By comparison, I also implemented the transposing second matrix implementation, and while there was a considerable speedup from 36 seconds to just 12.9, the loop swapped version still blows it out of the water with the added benefit that no extra memory needs to be allocated. I attribute the slowdown to the fact that we cannot take advantage of SIMD as we are still repeatedly adding to a single sum variable or result element.

By another comparison, my Strassen multiplication algorithm ran on the matrices with a depth of 7 also computed the product in 5.4 seconds.

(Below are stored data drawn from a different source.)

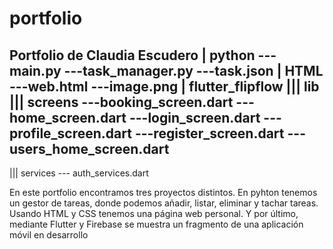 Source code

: # portfolio
Portfolio de Claudia Escudero
|
python
---main.py
---task_manager.py
---task.json
|
HTML
---web.html
---image.png
|
flutter_flipflow
|||
  lib
  |||
    screens
    ---booking_screen.dart
    ---home_screen.dart
    ---login_screen.dart
    ---profile_screen.dart
    ---register_screen.dart
    ---users_home_screen.dart
  ---
  |||
    services
  --- auth_services.dart


En este portfolio encontramos tres proyectos distintos. 
En pyhton tenemos un gestor de tareas, donde podemos añadir, listar, eliminar y tachar tareas.
Usando HTML y CSS tenemos una página web personal.
Y por último, mediante Flutter y Firebase se muestra un fragmento de una aplicación móvil en desarrollo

When ran on matrices size 2^12 x 2^12, the times were as follows:

• Original mmProduct: 391 seconds
• Loop swapped mmProduct: 47 seconds (about scaled by a factor of 8)
• Strassen depth 8: 40 seconds (about scaled by a factor of 7)
• mmProduct with second matrix transposed: 106 seconds (about scaled by a factor of 8)

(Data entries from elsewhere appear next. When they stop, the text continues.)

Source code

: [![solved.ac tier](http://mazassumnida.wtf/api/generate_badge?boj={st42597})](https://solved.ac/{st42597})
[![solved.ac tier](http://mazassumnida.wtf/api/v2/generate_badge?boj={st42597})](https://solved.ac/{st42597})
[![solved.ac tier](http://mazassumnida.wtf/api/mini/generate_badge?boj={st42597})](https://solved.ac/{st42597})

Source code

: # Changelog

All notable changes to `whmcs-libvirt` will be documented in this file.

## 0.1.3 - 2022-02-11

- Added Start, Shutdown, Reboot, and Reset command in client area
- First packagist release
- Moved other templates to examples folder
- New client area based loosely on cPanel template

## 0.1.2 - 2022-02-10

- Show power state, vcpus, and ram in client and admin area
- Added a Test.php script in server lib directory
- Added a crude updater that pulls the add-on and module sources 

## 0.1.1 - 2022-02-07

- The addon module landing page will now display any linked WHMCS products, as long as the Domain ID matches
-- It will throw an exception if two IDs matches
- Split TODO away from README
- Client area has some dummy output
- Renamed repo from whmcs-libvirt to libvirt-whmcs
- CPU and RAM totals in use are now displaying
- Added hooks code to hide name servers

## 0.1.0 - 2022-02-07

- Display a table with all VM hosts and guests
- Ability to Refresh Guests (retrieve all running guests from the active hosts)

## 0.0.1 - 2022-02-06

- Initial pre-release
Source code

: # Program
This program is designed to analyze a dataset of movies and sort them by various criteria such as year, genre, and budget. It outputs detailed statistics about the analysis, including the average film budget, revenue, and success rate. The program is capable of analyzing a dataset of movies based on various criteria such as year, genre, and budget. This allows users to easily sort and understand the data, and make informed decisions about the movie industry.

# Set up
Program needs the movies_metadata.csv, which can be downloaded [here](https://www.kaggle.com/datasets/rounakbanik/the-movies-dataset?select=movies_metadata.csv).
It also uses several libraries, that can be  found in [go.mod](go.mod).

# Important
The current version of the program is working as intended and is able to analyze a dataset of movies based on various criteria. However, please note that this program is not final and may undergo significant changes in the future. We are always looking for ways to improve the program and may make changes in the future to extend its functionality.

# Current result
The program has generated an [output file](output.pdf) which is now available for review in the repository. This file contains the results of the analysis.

Unfortunately, in all cases, the transposed version of mmProduct seems to be overshadowed by the loop swapped mmProduct.

---

Rewritten functions:

void mmProduct(Matrix*__restrict first, Matrix*__restrict second, Matrix*__restrict result) {
    const int rows = result->rows;
    const int columns = result->columns;
    const int size = rows * columns;
    const int firstColumns = first->columns;
    for(int i = 0; i < size; i++) {
        result->elements[i] = 0.0;
    }
    for(int i = 0; i < rows; i++) {
        double* row = &(first->elements[i * firstColumns]);
        for(int k = 0; k < firstColumns; k++) {
            for(int j = 0; j < columns; j++) {
                result->elements[i * columns + j] += row[k] * second->elements[k * columns + j];
            }
        }
    }
}

void mmProductWT(Matrix*__restrict first, Matrix*__restrict second, Matrix*__restrict result) {
    const int rows = result->rows;
    const int columns = result->columns;
    const int operandColumns = first->columns;
    double* secondTransposeElements = (double*) calloc(columns * second->rows, sizeof(double));
    Matrix secondTranspose = { columns, second->rows, secondTransposeElements };
    transpose(second, &secondTranspose);
    for(int i = 0; i < rows; i++) {
        for(int j = 0; j < columns; j++) {
            double sum = 0.0;
            for(int k = 0; k < operandColumns; k++) {
                result->elements[i * columns + j] += first->elements[i * operandColumns + k] * secondTranspose.elements[j * operandColumns + k];
            }
            result->elements[i * columns + j] = sum;
        }
    }
    free(secondTransposeElements);
}

Here is the code for main.c so you can test it for yourself: Remember to replace mmProduct with the loop swapped version.

https://gist.github.com/kevinMEH/98807c5929df84dda793988f7f561763

Thanks to everyone who responded and gave suggestions, special thanks to @RaymondChen.